Records to use:
--- START ---

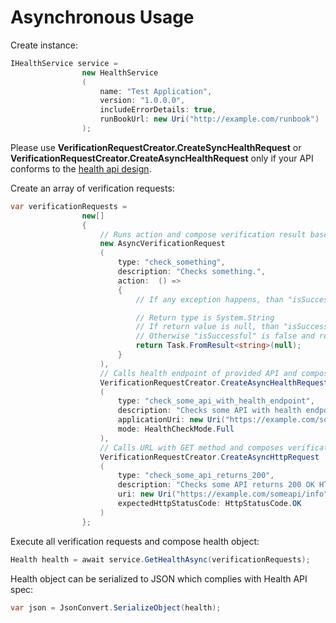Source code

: # Asynchronous Usage

Create instance:
```csharp
IHealthService service =
                new HealthService
                (
                    name: "Test Application",
                    version: "1.0.0.0",
                    includeErrorDetails: true,
                    runBookUrl: new Uri("http://example.com/runbook")
                );
```

Please use **VerificationRequestCreator.CreateSyncHealthRequest** or **VerificationRequestCreator.CreateAsyncHealthRequest** only if your API conforms to the [health api design](./HealthAPI/HealthApiDesign.md).

Create an array of verification requests:
```csharp
var verificationRequests =
                new[]
                {
                    // Runs action and compose verification result based on response
                    new AsyncVerificationRequest
                    (
                        type: "check_something",
                        description: "Checks something.",
                        action:  () =>
                        {
                            // If any exception happens, than "isSuccessful" is false and exception details will be in "errorDetails".

                            // Return type is System.String
                            // If return value is null, than "isSuccessful" is true. 
                            // Otherwise "isSuccessful" is false and returned string will be in "errorDetails".  
                            return Task.FromResult<string>(null);
                        }
                    ),
                    // Calls health endpoint of provided API and composes verification result based on response
                    VerificationRequestCreator.CreateAsyncHealthRequest
                    (
                        type: "check_some_api_with_health_endpoint",
                        description: "Checks some API with health endpoint.",
                        applicationUri: new Uri("https://example.com/someapi"),
                        mode: HealthCheckMode.Full
                    ),
                    // Calls URL with GET method and composes verification result based on HTTP status code
                    VerificationRequestCreator.CreateAsyncHttpRequest
                    (
                        type: "check_some_api_returns_200",
                        description: "Checks some API returns 200 OK HTTP status code.",
                        uri: new Uri("https://example.com/someapi/info"),
                        expectedHttpStatusCode: HttpStatusCode.OK
                    )
                };
```

Execute all verification requests and compose health object:
```csharp
Health health = await service.GetHealthAsync(verificationRequests);
```

Health object can be serialized to JSON which complies with Health API spec: 
```csharp
var json = JsonConvert.SerializeObject(health);
```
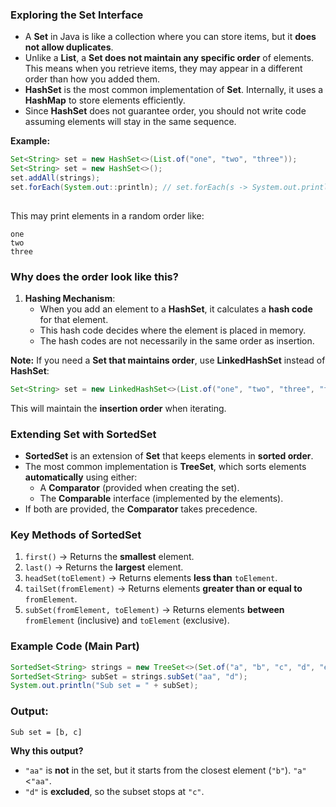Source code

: ### **Exploring the Set Interface**  

- A **Set** in Java is like a collection where you can store items, but it **does not allow duplicates**.  
- Unlike a **List**, a **Set does not maintain any specific order** of elements. This means when you retrieve items, they may appear in a different order than how you added them.  
- **HashSet** is the most common implementation of **Set**. Internally, it uses a **HashMap** to store elements efficiently.  
- Since **HashSet** does not guarantee order, you should not write code assuming elements will stay in the same sequence.  

**Example:**  
```java
Set<String> set = new HashSet<>(List.of("one", "two", "three"));
Set<String> set = new HashSet<>();
set.addAll(strings);
set.forEach(System.out::println); // set.forEach(s -> System.out.println(s)); //System.out::println is a method reference to System.out.println(), meaning for each element in set, 
                                                                              //it will be passed as an argument to println().
```  
This may print elements in a random order like:  
``` 
one  
two  
three  
```
### **Why does the order look like this?**  
1. **Hashing Mechanism**:  
   - When you add an element to a **HashSet**, it calculates a **hash code** for that element.
   - This hash code decides where the element is placed in memory.
   - The hash codes are not necessarily in the same order as insertion.

**Note:** If you need a **Set that maintains order**, use **LinkedHashSet** instead of **HashSet**:  
```java
Set<String> set = new LinkedHashSet<>(List.of("one", "two", "three", "four", "five", "six"));
```  
This will maintain the **insertion order** when iterating.

### **Extending Set with SortedSet**  

- **SortedSet** is an extension of **Set** that keeps elements in **sorted order**.  
- The most common implementation is **TreeSet**, which sorts elements **automatically** using either:  
  - A **Comparator** (provided when creating the set).  
  - The **Comparable** interface (implemented by the elements).  
- If both are provided, the **Comparator** takes precedence.  

### **Key Methods of SortedSet**  
1. `first()` → Returns the **smallest** element.  
2. `last()` → Returns the **largest** element.  
3. `headSet(toElement)` → Returns elements **less than** `toElement`.  
4. `tailSet(fromElement)` → Returns elements **greater than or equal to** `fromElement`.  
5. `subSet(fromElement, toElement)` → Returns elements **between** `fromElement` (inclusive) and `toElement` (exclusive).  

### **Example Code (Main Part)**  
```java
SortedSet<String> strings = new TreeSet<>(Set.of("a", "b", "c", "d", "e", "f"));
SortedSet<String> subSet = strings.subSet("aa", "d"); 
System.out.println("Sub set = " + subSet);
```
### **Output:**  
```
Sub set = [b, c]
```
**Why this output?**  
- `"aa"` is **not** in the set, but it starts from the closest element (`"b"`). `"a"`<`"aa"`.  
- `"d"` is **excluded**, so the subset stops at `"c"`.  


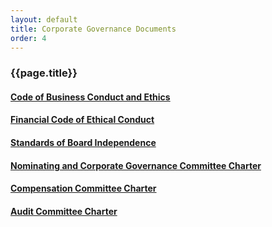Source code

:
 ```yaml
---
layout: default
title: Corporate Governance Documents
order: 4
---
```


### {{page.title}}

#### [Code of Business Conduct and Ethics](/assets/Code_of_Business_Conduct_and_Ethics_Dec_3_2014.pdf)
#### [Financial Code of Ethical Conduct](/assets/FRP_Financial_Code_of_Ethical_Conduct_-_4815-3309-0336_v_1.pdf)
#### [Standards of Board Independence](/assets/Standards_of_Board_Independence_Adopted_Dec_3_2014.pdf)
#### [Nominating and Corporate Governance Committee Charter](/assets/Nominating_and_Corporate_Governance_Committee_Charter_Adopted_Dec_3_2014.pdf)
#### [Compensation Committee Charter](/assets/Compensation_Committee_Charter_Adopted_Dec_3_2014.pdf)
#### [Audit Committee Charter](/assets/Audit_Committee_Charter_Dec_329968.pdf)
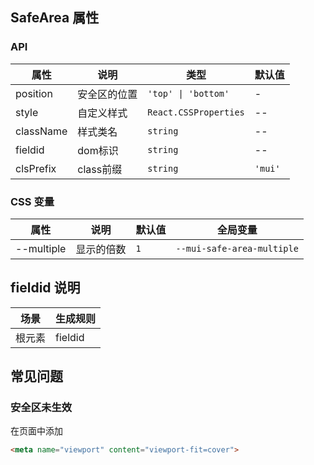 ## SafeArea 属性
### API
| 属性     | 说明         | 类型                | 默认值 |
| -------- | ------------ | ------------------- | ------ |
| position | 安全区的位置 | `'top' \| 'bottom'` | -      |
| style | 自定义样式   | `React.CSSProperties` | -- |   
|className | 样式类名 | `string` | -- |
|fieldid | dom标识 | `string` | -- |
|clsPrefix | class前缀 | `string` | `'mui'`|

### CSS 变量

| 属性       | 说明       | 默认值 | 全局变量                   |
| ---------- | ---------- | ------ | -------------------------- |
| --multiple | 显示的倍数 | `1`    | `--mui-safe-area-multiple` |

## fieldid 说明
| 场景             | 生成规则          |
| --------------- | ---------------- |
| 根元素           | fieldid      |

## 常见问题

### 安全区未生效
在页面中添加
```html
<meta name="viewport" content="viewport-fit=cover">
```
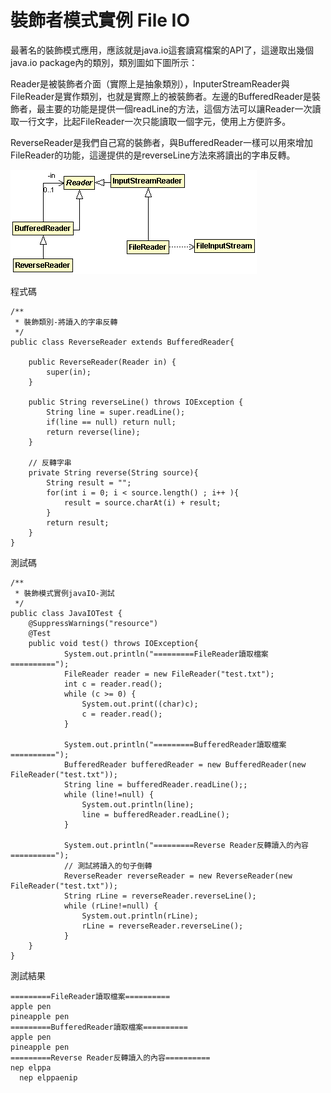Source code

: # 裝飾者模式實例 File IO

最著名的裝飾模式應用，應該就是java.io這套讀寫檔案的API了，這邊取出幾個java.io package內的類別，類別圖如下圖所示：  
  
Reader是被裝飾者介面（實際上是抽象類別），InputerStreamReader與FileReader是實作類別，也就是實際上的被裝飾者。左邊的BufferedReader是裝飾者，最主要的功能是提供一個readLine的方法，這個方法可以讓Reader一次讀取一行文字，比起FileReader一次只能讀取一個字元，使用上方便許多。  
  
ReverseReader是我們自己寫的裝飾者，與BufferedReader一樣可以用來增加FileReader的功能，這邊提供的是reverseLine方法來將讀出的字串反轉。  
  

![File IO](image/fileIO.gif)  


程式碼
```
/**
 * 裝飾類別-將讀入的字串反轉
 */
public class ReverseReader extends BufferedReader{

	public ReverseReader(Reader in) {
		super(in);
	}

	public String reverseLine() throws IOException {
		String line = super.readLine();
		if(line == null) return null;
		return reverse(line);
	}

	// 反轉字串
	private String reverse(String source){
		String result = "";
		for(int i = 0; i < source.length() ; i++ ){
			result = source.charAt(i) + result;
		}
		return result;
	}
}
```

測試碼
```
/**
 * 裝飾模式實例javaIO-測試
 */
public class JavaIOTest {
	@SuppressWarnings("resource")
	@Test
	public void test() throws IOException{
			System.out.println("=========FileReader讀取檔案==========");
			FileReader reader = new FileReader("test.txt");
			int c = reader.read();
			while (c >= 0) {
	            System.out.print((char)c);
	            c = reader.read();
	        }	
			
			System.out.println("=========BufferedReader讀取檔案==========");
			BufferedReader bufferedReader = new BufferedReader(new FileReader("test.txt"));
			String line = bufferedReader.readLine();;
			while (line!=null) {
                System.out.println(line);
                line = bufferedReader.readLine();
            }	
			
			System.out.println("=========Reverse Reader反轉讀入的內容==========");
			// 測試將讀入的句子倒轉
			ReverseReader reverseReader = new ReverseReader(new FileReader("test.txt"));
			String rLine = reverseReader.reverseLine();
			while (rLine!=null) {
                System.out.println(rLine);
                rLine = reverseReader.reverseLine();
            }		
	}
}
```
 
測試結果    
```
=========FileReader讀取檔案==========
apple pen
pineapple pen  
=========BufferedReader讀取檔案==========
apple pen
pineapple pen  
=========Reverse Reader反轉讀入的內容==========
nep elppa
  nep elppaenip
```
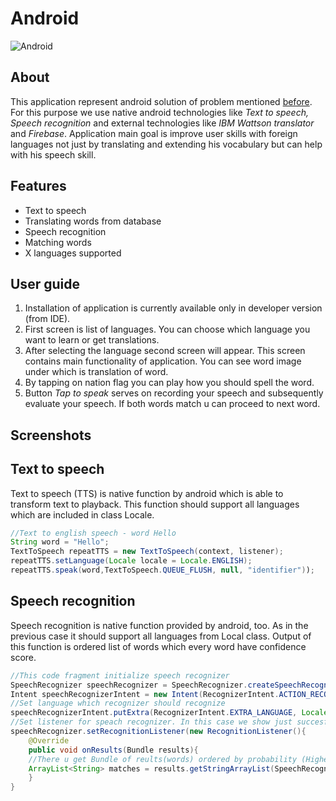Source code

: 
# Android

![Android](https://upload.wikimedia.org/wikipedia/commons/8/82/Android_logo_2019.svg)

## About

This application represent android solution of problem mentioned [before](https://github.com/Coder-mano/Assignment/blob/master/README.md). For this purpose we use native android technologies like *Text to speech, Speech recognition* and external technologies like *IBM Wattson translator* and *Firebase*. Application main goal is improve user skills with foreign languages not just by translating and extending his vocabulary but can help with his speech skill. 

## Features
* Text to speech
* Translating words from database
* Speech recognition
* Matching words 
* X languages supported

## User guide
1. Installation of application is currently available only in developer version (from IDE).
2. First screen is list of languages. You can choose which language you want to learn or get translations.
3. After selecting the language second screen will appear. This screen contains main functionality of application. You can see word image under which is translation of word.
4. By tapping on nation flag you can play how you should spell the word.
5. Button *Tap to speak* serves on recording your speech and subsequently evaluate your speech. If both words match u can proceed to next word.

## Screenshots

## Text to speech
Text to speech (TTS) is native function by android which is able to transform text to playback. This function should support all languages which are included in class Locale.

```java
//Text to english speech - word Hello
String word = "Hello";
TextToSpeech repeatTTS = new TextToSpeech(context, listener);
repeatTTS.setLanguage(Locale locale = Locale.ENGLISH);
repeatTTS.speak(word,TextToSpeech.QUEUE_FLUSH, null, "identifier"));
``` 

## Speech recognition
Speech recognition is native function provided by android, too. As in the previous case it should support all languages from Local class. Output of this function is ordered list of words which every word have confidence score.
```java
//This code fragment initialize speech recognizer
SpeechRecognizer speechRecognizer = SpeechRecognizer.createSpeechRecognizer(this);
Intent speechRecognizerIntent = new Intent(RecognizerIntent.ACTION_RECOGNIZE_SPEECH);
//Set language which recognizer should recognize
speechRecognizerIntent.putExtra(RecognizerIntent.EXTRA_LANGUAGE, Locale.ENGLISH);
//Set listener for speach recognizer. In this case we show just succesfull case. Whole functiun have lot of states (onError, onEndOfSpeech etc.)
speechRecognizer.setRecognitionListener(new RecognitionListener(){
	@Override
	public void onResults(Bundle results){
	//There u get Bundle of reults(words) ordered by probability (Highest to lowest)
	ArrayList<String> matches = results.getStringArrayList(SpeechRecognizer.RESULTS_RECOGNITION);
	}
}
```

--- END ---

What you have to do: Lines containing the word "public" are to be located in the entries and copied.

Your response:
public class ReverseReader extends BufferedReader{
	public ReverseReader(Reader in) {
	public String reverseLine() throws IOException {
public class JavaIOTest {
	public void test() throws IOException{
	public void onResults(Bundle results){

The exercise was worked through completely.